■ RECORDED INFORMATION:

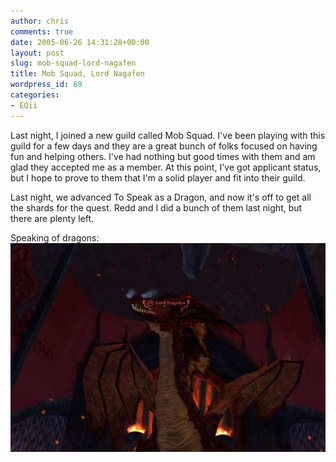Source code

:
 ```yaml
---
author: chris
comments: true
date: 2005-06-26 14:31:28+00:00
layout: post
slug: mob-squad-lord-nagafen
title: Mob Squad, Lord Nagafen
wordpress_id: 69
categories:
- EQii
---
```


Last night, I joined a new guild called Mob Squad. I've been playing with this guild for a few days and they are a great bunch of folks focused on having fun and helping others. I've had nothing but good times with them and am glad they accepted me as a member. At this point, I've got applicant status, but I hope to prove to them that I'm a solid player and fit into their guild.

Last night, we advanced To Speak as a Dragon, and now it's off to get all the shards for the quest. Redd and I did a bunch of them last night, but there are plenty left.

Speaking of dragons:
![Lord Nagafen](/images/LordNagafen.jpg)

■ WHAT YOU NEED TO DO: Where a line of the listing includes the word "Last", add it to the tally, and give the final number and nothing more.

■ WRITTEN REPLY: 2